Khalil was rushed from New York to Louisiana last weekend in a manner that left the outspoken Columbia University graduate student feeling like he was being kidnapped, his lawyers wrote in an updated lawsuit seeking his immediate release.

The lawyers described in detail what happened to the Palestinian activist as he was flown to Louisiana by agents he said never identified themselves. Once there, he was left to sleep in a bunker with no pillow or blanket as top US officials cheered the effort to deport a man his lawyers say sometimes became the "public face" of student protests on Columbia’s campus against Israel’s military actions in Gaza.

The filing late Thursday in Manhattan federal court was the result of a federal judge’s Wednesday order that they finally be allowed to speak with Khalil.

The lawyers said his treatment by federal authorities from Saturday, when he was first arrested, to Monday reminded Khalil of when he left Syria shortly after the forced disappearance of his friends there during a period of arbitrary detention in 2013.

"Throughout this process, Mr. Khalil felt as though he was being kidnapped," the lawyers wrote of his treatment.

Earlier this week, President Donald Trump heralded Khalil’s arrest as the first "of many to come," vowing on social media to deport students he said engage in "pro-terrorist, anti-Semitic, anti-American activity."

In court papers, lawyers for the Justice Department said Kahlil was detained under a law allowing Secretary of State Marco Rubio to remove someone from the country if he has reasonable grounds to believe their presence or activities would have potentially serious adverse foreign policy consequences.

Trump and Rubio were added as defendants in the civil lawsuit seeking to free Khalil.

The government attorneys asked a judge to toss out the lawsuit or transfer it to New Jersey or Louisiana, saying jurisdiction belongs in the locations where Khalil has been held since his detention.

According to the lawsuit, Khalil repeatedly asked to speak to a lawyer after the US permanent resident with no criminal history was snatched by federal agents as he and his wife were returning to Columbia's residential housing, where they lived, after dinner at a friend's home.

Confronted by agents for the Department of Homeland Security, Khalil briefly telephoned his lawyer before he was taken to FBI headquarters in lower Manhattan, the lawsuit said.

It was there that Khalil saw an agent approach another agent and say, "the White House is requesting an update," the lawyers wrote.

At some point early Sunday, Khalil was taken, handcuffed and shackled, to the Elizabeth Detention Center in Elizabeth, New Jersey, a privately-run facility where he spent the night in a cold waiting room for processing, his request for a blanket denied, the lawsuit said.

When he reached the front of the line for processing, he was told his processing would not occur after all because he was being transported by immigration authorities, it said.

Put in a van, Khalil noticed that one of the agents received a text message instructing that Khalil was not to use his phone, the lawsuit said.

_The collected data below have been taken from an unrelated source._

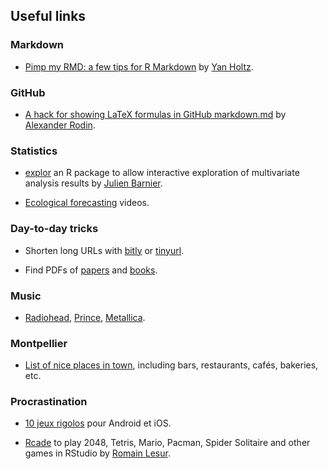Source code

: ## Useful links

### Markdown

* [Pimp my RMD: a few tips for R Markdown](https://holtzy.github.io/Pimp-my-rmd/) by [Yan Holtz](https://www.yan-holtz.com/).

### GitHub

* [A hack for showing LaTeX formulas in GitHub markdown.md](https://gist.github.com/a-rodin/fef3f543412d6e1ec5b6cf55bf197d7b) by [Alexander Rodin](https://gist.github.com/a-rodin).

### Statistics

* [explor](https://juba.github.io/explor/) an R package to allow interactive exploration of multivariate analysis results by [Julien Barnier](https://data.nozav.org/).

* [Ecological forecasting](https://www.youtube.com/channel/UCZ2KQdo1-FhNRtEBYxai5Aw) videos.

### Day-to-day tricks

* Shorten long URLs with [bitly](https://bitly.com/) or [tinyurl](https://tinyurl.com/create.php?source=indexpage&url=https%3A%2F%2Fpubs.rsna.org%2Fdoi%2F10.1148%2Frg.2017170077%3Furl_ver%3DZ39.88-2003%26rfr_id%3Dori%3Arid%3Acrossref.org%26rfr_dat%3Dcr_pub%253dpubmed&submit=Make+TinyURL%21&alias=).

* Find PDFs of [papers](https://scihub.unblockit.one/) and [books](http://93.174.95.27/).

### Music

* [Radiohead](https://www.youtube.com/channel/UCr_iyUANcn9OX_yy9piYoLw/playlists?view=50&sort=dd&shelf_id=3579731707244514300), [Prince](https://www.youtube.com/user/prince/featured), [Metallica](https://www.youtube.com/channel/UCbulh9WdLtEXiooRcYK7SWw).  

### Montpellier 

* [List of nice places in town](https://www.google.com/maps/d/u/0/viewer?mid=1O_HoGFxRu4Kv52qfv3CA5NVoWiy_dAWk&ll=43.58423373369787%2C3.9502883500000507&z=12), including bars, restaurants, cafés, bakeries, etc.

### Procrastination

* [10 jeux rigolos](https://www.lemonde.fr/pixels/article/2020/05/03/jeux-video-notre-selection-de-dix-nouveaux-jeux-mobiles-delirants_6038509_4408996.html) pour Android et iOS.

* [Rcade](https://github.com/RLesur/Rcade) to play 2048, Tetris, Mario, Pacman, Spider Solitaire and other games in RStudio by [Romain Lesur](https://github.com/RLesur).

At 2:45 p.m. Sunday, he was put on an American Airlines flight from Kennedy International Airport to Dallas, where he was put on a second flight to Alexandria, Louisiana. He arrived at 1 a.m. Monday and a police car took him to the Louisiana Detention Facility in Jena, Louisiana, it said.

At the facility, he now worries about his pregnant wife and is "also very concerned about missing the birth of his first child," the lawsuit said.

In April, Khalil was to begin a job and receive health benefits that the couple was counting on to cover costs related to the birth and care of the child, it added.

"It is very important to Mr. Khalil to be able to continue his protected political speech, advocating and protesting for the rights of Palestinians — both domestically and abroad," the lawsuit said, noting that Khalil was planning to speak on a panel at the upcoming premiere in Copenhagen, Denmark, of a documentary in which he is featured.

At a hearing Wednesday, Khalil's attorneys said they had not been allowed any attorney-client-protected communications with Khalil since his arrest and had been told they could speak to him in 10 days. Judge Jesse M. Furman ordered that at least one conversation be permitted on Wednesday and Thursday.